Because the cycle length must be 4, F_i ≠ i or -i, and this means full cycles require an even number of negative representable integers, and an even number of positive representable integers.

If signed integer overflow were well defined, for example INT_MIN - 1 == INT_MAX && INT_MAX + 1 == INT_MIN, then we only need an even number of total nonzero representable integers. Unfortunately, for typical N-bit two's complement signed integers, there are 2^N-1 nonzero representable integers -- an odd number.

(If we could distinguish between +0 and -0, then we would require odd and even number of negative and positive representations (or even and odd, respectively).)

---

If we only consider some limited range of integers representable by the int type used, say -L to +L inclusive, where L > 1, INT_MIN < -L and L < INT_MAX, and we use exactly one zero, there is a trivial solution.
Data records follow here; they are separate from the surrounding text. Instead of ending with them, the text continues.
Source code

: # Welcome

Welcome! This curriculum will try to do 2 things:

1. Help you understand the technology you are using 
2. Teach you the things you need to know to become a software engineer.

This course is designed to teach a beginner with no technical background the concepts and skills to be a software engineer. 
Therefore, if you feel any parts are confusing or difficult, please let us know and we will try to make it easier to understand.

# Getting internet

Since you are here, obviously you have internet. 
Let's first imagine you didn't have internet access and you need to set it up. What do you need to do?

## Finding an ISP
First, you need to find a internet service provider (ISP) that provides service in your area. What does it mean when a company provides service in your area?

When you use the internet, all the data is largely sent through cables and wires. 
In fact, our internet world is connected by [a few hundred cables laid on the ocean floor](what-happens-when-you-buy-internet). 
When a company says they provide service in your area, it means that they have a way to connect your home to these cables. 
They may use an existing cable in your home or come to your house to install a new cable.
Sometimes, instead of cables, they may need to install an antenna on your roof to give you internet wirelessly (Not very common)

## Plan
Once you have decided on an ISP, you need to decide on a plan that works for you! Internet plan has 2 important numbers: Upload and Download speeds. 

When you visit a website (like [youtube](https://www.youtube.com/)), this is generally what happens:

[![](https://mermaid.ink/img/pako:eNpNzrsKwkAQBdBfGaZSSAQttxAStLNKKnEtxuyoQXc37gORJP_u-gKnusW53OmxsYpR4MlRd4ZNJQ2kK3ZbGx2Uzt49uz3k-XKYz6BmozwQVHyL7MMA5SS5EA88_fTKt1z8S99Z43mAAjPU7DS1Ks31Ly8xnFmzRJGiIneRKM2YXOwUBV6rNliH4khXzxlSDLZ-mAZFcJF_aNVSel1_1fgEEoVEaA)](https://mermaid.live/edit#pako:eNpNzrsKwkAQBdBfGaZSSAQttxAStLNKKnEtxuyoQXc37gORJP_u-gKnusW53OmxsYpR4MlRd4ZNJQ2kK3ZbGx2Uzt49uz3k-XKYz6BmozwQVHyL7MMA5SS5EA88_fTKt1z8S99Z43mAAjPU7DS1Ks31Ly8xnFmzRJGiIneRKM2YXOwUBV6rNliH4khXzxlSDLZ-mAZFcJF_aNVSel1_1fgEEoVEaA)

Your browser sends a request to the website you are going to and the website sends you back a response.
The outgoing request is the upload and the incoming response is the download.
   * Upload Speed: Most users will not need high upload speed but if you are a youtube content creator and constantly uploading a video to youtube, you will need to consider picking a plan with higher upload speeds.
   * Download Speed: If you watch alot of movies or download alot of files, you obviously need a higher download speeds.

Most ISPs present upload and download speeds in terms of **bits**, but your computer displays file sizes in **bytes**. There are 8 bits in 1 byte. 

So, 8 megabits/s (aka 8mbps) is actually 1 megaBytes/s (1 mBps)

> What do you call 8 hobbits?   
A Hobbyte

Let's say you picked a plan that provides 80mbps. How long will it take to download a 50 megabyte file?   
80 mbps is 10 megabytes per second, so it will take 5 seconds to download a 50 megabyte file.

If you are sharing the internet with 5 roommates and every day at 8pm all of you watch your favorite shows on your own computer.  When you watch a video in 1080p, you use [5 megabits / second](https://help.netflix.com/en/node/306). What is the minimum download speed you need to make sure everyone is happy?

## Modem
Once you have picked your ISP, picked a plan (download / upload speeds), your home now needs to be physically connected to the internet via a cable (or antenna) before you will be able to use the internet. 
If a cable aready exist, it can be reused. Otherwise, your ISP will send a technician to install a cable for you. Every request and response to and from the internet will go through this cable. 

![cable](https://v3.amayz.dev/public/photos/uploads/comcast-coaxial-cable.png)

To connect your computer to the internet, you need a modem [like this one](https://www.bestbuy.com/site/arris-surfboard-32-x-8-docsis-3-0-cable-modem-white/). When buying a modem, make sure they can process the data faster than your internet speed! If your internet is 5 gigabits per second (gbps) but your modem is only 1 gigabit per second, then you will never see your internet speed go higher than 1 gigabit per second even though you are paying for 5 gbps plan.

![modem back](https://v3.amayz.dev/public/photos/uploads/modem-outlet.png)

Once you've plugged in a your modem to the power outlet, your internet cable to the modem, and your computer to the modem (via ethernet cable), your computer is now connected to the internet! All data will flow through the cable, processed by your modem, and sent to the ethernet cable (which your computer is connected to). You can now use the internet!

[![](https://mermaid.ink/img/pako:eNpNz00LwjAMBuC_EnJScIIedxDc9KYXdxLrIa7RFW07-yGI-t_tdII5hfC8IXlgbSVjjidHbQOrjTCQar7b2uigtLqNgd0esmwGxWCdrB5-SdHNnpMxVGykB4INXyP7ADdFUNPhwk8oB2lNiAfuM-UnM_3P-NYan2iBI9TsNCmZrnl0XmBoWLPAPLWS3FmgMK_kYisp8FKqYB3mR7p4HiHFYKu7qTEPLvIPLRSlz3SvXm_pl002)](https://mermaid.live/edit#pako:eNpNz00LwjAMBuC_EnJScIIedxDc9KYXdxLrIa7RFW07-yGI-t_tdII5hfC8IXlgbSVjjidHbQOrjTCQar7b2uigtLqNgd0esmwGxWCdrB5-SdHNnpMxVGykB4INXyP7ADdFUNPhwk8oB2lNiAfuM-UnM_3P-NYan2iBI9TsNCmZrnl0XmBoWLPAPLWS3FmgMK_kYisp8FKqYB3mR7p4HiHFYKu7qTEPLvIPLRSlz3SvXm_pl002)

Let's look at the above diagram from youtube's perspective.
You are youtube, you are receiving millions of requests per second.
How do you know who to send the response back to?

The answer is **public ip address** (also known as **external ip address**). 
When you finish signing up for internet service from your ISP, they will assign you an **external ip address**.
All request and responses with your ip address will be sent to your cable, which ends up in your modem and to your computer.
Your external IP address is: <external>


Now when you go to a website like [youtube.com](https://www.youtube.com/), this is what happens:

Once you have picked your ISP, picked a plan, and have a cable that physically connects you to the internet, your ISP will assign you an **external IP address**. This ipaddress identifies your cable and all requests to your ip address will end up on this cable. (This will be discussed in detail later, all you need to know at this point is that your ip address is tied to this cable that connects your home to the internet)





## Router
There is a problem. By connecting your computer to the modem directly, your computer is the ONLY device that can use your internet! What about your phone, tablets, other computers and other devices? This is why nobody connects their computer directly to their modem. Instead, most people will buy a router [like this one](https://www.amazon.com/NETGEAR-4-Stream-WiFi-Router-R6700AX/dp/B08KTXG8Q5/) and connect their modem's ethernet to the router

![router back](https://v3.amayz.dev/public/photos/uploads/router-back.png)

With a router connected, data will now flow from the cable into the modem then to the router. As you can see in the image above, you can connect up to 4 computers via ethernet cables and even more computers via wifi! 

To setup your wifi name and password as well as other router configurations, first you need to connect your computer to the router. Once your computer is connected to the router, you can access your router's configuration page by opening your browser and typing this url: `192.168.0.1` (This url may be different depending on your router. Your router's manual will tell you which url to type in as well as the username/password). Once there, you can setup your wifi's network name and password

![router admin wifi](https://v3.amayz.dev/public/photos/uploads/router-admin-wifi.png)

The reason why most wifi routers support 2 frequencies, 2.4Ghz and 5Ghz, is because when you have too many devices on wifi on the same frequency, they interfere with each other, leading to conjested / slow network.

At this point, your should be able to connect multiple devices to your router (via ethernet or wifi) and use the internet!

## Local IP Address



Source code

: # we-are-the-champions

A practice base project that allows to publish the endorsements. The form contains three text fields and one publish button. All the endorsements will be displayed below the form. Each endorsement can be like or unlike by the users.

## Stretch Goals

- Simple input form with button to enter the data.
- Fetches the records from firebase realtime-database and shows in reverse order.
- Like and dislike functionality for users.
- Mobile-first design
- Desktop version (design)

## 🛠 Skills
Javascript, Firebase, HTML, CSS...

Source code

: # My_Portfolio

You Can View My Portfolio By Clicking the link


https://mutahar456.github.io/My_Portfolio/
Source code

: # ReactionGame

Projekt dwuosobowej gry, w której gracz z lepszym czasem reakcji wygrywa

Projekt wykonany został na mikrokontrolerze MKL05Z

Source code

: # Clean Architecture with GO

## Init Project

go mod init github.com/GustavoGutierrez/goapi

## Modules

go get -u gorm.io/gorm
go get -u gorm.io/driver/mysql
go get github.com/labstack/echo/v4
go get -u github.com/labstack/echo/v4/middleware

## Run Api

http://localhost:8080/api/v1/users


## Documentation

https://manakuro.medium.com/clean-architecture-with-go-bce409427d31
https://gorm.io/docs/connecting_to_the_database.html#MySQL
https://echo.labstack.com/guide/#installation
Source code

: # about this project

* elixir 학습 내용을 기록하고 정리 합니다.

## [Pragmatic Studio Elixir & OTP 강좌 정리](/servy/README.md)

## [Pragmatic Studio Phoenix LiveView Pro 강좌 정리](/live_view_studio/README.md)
(Note that the function might work outside that interval, too, depending on the overflow rules and internal representation, but the above range is guaranteed to work, regardless of the implementation details or limits on the architecture. This is very portable code, in other words.)

For illustration, consider this table:

f(-4) = +3
f(-3) = -4
f(-2) = +1
f(-1) = -2
f(0) = 0
f(1) = +2
f(2) = -1
f(3) = +4
f(4) = -3

(The cycles resulting from above are -4 ⇒ +3 ⇒ +4 ⇒ -3 ⇒ -4, and -2 ⇒ +1 ⇒ +2 ⇒ -1 ⇒ -2, with zero always mapping to zero. In essence, the sign and whether the number is odd or not, determine the "quadrant" (place in the cycle) the value lies in. Every second step, the sign changes.)

We treat positive and negative values differently, and odd and even values differently, and zero always maps to zero. For positive integers x, we can use (x & 1) to check if x is odd, regardless of what the internal representation of x is.

So, here is my suggestion that implements the above table:

int f(const int x)
{
    if (x < 0) {
        if ((-x) & 1)
            return -1 + x;
        else
            return -1 - x;
    } else
    if (x > 0) {
        if (x & 1)
            return 1 + x;
        else
            return 1 - x;
    } else
        return 0;
}

Note that because x is only negated, and incremented or decremented by one, the specified range -L to +L inclusive is guaranteed to work (given L > 1, INT_MIN < -L, and L < INT_MAX; i.e. -L-1 and L+1 being representable).

Questions?

Answer 3

Implementing the solution suggested by @Bathsheba.

The following code is assuming 32 bit int and that the casting of unsigned to signed is defined as the reverse of casting signed to unsigned:

int F(int x) {
    unisgned real, im, ux = (unsigned) x;

    // Split into real and imaginary part
    real = ux >> 16;  // Real part is upper 16 bits
    im = ux & 0xFFFF; // Imaginary part is lower 16 bits

    ux = real | (-im) << 16;  // Multiply by i 

    return (int) ux;  // return the result
}

Note: The last cast is implementation defined if ux is to large to be a signed int value.